John Wright Patman was born in Cass County, Texas, on 6th August, 1893. He graduated from law department of Cumberland University, Tennessee in 1916. He was admitted to the bar and worked as a lawyer in Hughes Springs, Texas.

During the First World War Patman served in the United States Army. He enlisted as a private but later became a machine-gun officer.

A member of the Democratic Party, Patman was elected to the House of Representatives in Texas in 1921. He left three years later when he was appointed district attorney to the fifth judicial district of Texas (1924-29).

Patman was elected to Congress in March 1929. He was a strong critic of the economic policies of President Herbert Hoover and in 1932 introduced the Veteran's Bonus Bill which mandated the immediate cash payment of the endowment promised to the men who fought in the war.

In May 1932, 10,000 of these ex-soldiers marched on Washington in an attempt to persuade Congress to pass the Patman Bill. When they arrived in the capital the Bonus Marchers camped at Anacostia Flats, an area that had formerly been used as an army recruiting centre. They built temporary homes on the site and threatened to stay there until they received payment of money granted to them by Congress.

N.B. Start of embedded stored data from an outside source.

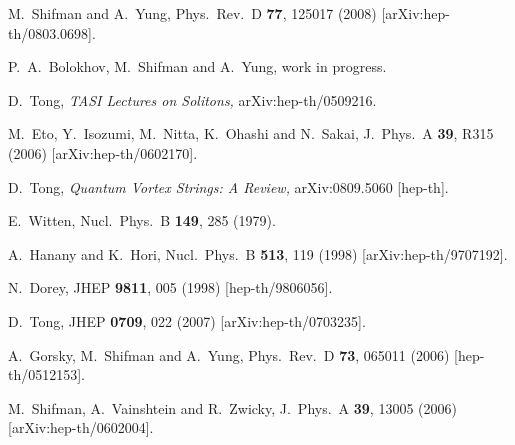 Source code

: \documentclass[12pt]{article}
\begin{document}
\begin{thebibliography}{99}
M.~Shifman and A.~Yung,
Phys.\ Rev.\ D {\bf 77}, 125017 (2008)
[arXiv:hep-th/0803.0698].

 P.~A.~Bolokhov, M.~Shifman and A.~Yung,
 work in progress.
  
D.~Tong,
{\em TASI Lectures on Solitons,}
  arXiv:hep-th/0509216.

  M.~Eto, Y.~Isozumi, M.~Nitta, K.~Ohashi and N.~Sakai,
  J.\ Phys.\ A  {\bf 39}, R315 (2006)
  [arXiv:hep-th/0602170].
   
D.~Tong,
{\em Quantum Vortex Strings: A Review,}
  arXiv:0809.5060 [hep-th].
  
E.~Witten,
Nucl.\ Phys.\ B {\bf 149}, 285 (1979).

A.~Hanany and K.~Hori,
  Nucl.\ Phys.\  B {\bf 513}, 119 (1998)
  [arXiv:hep-th/9707192].
  
N.~Dorey,
JHEP {\bf 9811}, 005 (1998) [hep-th/9806056].

  D.~Tong,
  JHEP {\bf 0709}, 022 (2007)
  [arXiv:hep-th/0703235].
  
A.~Gorsky, M.~Shifman and A.~Yung,
 Phys.\ Rev.\  D {\bf 73}, 065011 (2006)
  [hep-th/0512153].

M.~Shifman, A.~Vainshtein and R.~Zwicky,
  J.\ Phys.\ A  {\bf 39}, 13005 (2006)
  [arXiv:hep-th/0602004].

\end{thebibliography}
\end{document}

When Congress defeated the Bonus Bill in June the veterans were ordered to leave Washington. When they refused to do so they were driven forcibly from their camps on 28th July, by troops under the command of General Douglas MacArthur. MacArthur, controversially used tanks, four troops of cavalry with drawn sabers, and infantry with fixed bayonets, on the ex-serviceman. He justified his attack on former members of the United States Army by claiming that the country was on the verge of a communist revolution.

Patman was a great supporter of President Franklin D. Roosevelt and his New Deal. He was also instrumental in the passing of the Federal Anti-Price Discrimination Act and the Federal Credit Union Act of 1934. Patman tried again the get the Veteran's Bonus Bill passed by Congress after Roosevelt came to power. This time he gained the support of important political figures such as Huey P. Long and Father Charles Coughlin. In 1936 the Veteran's Bonus Bill was eventually passed over the veto of President Roosevelt. The enactment of this law culminated 17 years of agitation by the veterans for the payment of this bonus.

After the Second World War Patman played an important role in the passing of the Full Employment Act (1946), the British Loan Act (1946), the Housing Act (1946) and the Defense Production Act (1950). He was also chairman of the Select Committee on Small Businesses (1955-63) and the Committee on Banking and Currency (1963-75).

John Wright Patman died in Maryland on 7th March, 1976.